В любом случае, автор не вдается в дебри сугубо научных споров вокруг того или иного исторического факта. Так, для него совсем не интересна “мучительно скучная полемика” вокруг происхождения слова “Русь”. А несколько страниц, на которых идет речь о спорах вокруг норманнской теории, служат лишь вступлением к рассказу о том, как отдельные области первого русского государства выбрали для себя неодинаковые пути развития и как жители северо-восточных — московских — территорий переродились под татарским влиянием в отличие от населения Южной Руси.

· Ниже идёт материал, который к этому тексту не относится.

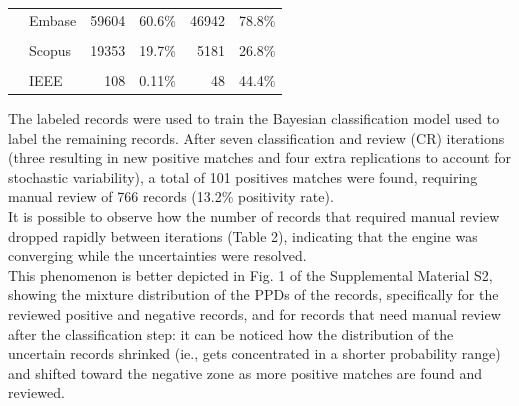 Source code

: \documentclass{article}
\begin{document}
\begin{table}[!h]
{\begin{tabular}[t]{llrlrl}
 & Embase & 59604 & 60.6\% & 46942 & 78.8\%\\
\cellcolor{gray!6}{} & \cellcolor{gray!6}{Pubmed} & \cellcolor{gray!6}{37278} & \cellcolor{gray!6}{37.9\%} & \cellcolor{gray!6}{21371} & \cellcolor{gray!6}{57.3\%}\\
\addlinespace
 & Scopus & 19353 & 19.7\% & 5181 & 26.8\%\\
\cellcolor{gray!6}{} & \cellcolor{gray!6}{WOS} & \cellcolor{gray!6}{14367} & \cellcolor{gray!6}{14.6\%} & \cellcolor{gray!6}{3175} & \cellcolor{gray!6}{22.1\%}\\
 & IEEE & 108 & 0.11\% & 48 & 44.4\%\\
\bottomrule
\end{tabular}}
\end{table}

The labeled records were used to train the Bayesian classification model
used to label the remaining records. After seven classification and
review (CR) iterations (three resulting in new positive matches and four
extra replications to account for stochastic variability), a total of
101 positives matches were found, requiring manual review of 766 records
(13.2\% positivity rate).\\
It is possible to observe how the number of records that required manual
review dropped rapidly between iterations (Table 2), indicating that the
engine was converging while the uncertainties were resolved.\\
This phenomenon is better depicted in Fig. 1 of the Supplemental
Material S2, showing the mixture distribution of the PPDs of the
records, specifically for the reviewed positive and negative records,
and for records that need manual review after the classification step:
it can be noticed how the distribution of the uncertain records shrinked
(ie., gets concentrated in a shorter probability range) and shifted
toward the negative zone as more positive matches are found and
reviewed.
\end{document}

Вообще в разговоре о домонгольском и послемонгольском русиче симпатии автора явно остаются на стороне первого, которому “был неведом даже такой атрибут военного искусства, как отступление”. К тому же наши предки, еще не “наглотавшиеся татарщины всласть” (эта строка баллады А.К. Толстого автору “Парадоксов…” особенно близка), не утратили свободы, которой, по общему убеждению, традиционно не хватает русскому человеку, испокон веку живущему в “системе абсолютного рабства”. Впрочем, то, что пагубно влияет на конкретную личность, благотворно сказывается на государстве. И если “украинский народ, находившийся всего несколько десятков лет под варварско-азиатским гнетом (речь идет об украинском народе во времена татаро-монгольского ига! — Н.И.)… в большем достатке, чем его северо-восточный сородич, сохранил в себе устои русского человека добатыевых времен, преумножив их плодами западноевропейской цивилизации”, то он же и лишился возможности создавать свою государственность на каких бы то ни было началах, попав на столетия под польско-литовское католическое владычество.
Тема “трех братских народов” вообще одна из “наболевших” для А. Шапрана. И здесь нельзя пройти мимо одного его замечания. Неоднократно фиксируя внимание читателя на том, что Северо-Восточная и Южная Русь постепенно пошли каждая по своему пути, в результате чего между людьми, их населявшими, возникли существенные различия, которые и сказались в ХVII веке в ходе объединения (не воссоединения!), автор в самом начале своего рассказа утверждает, что “на все территории” Киевской Руси “может претендовать любая из трех сторон — Украина, Россия, Белоруссия”. Читатель волен выбирать — искать ли ему в этих словах политический подтекст или довольствоваться историко-культурным смыслом.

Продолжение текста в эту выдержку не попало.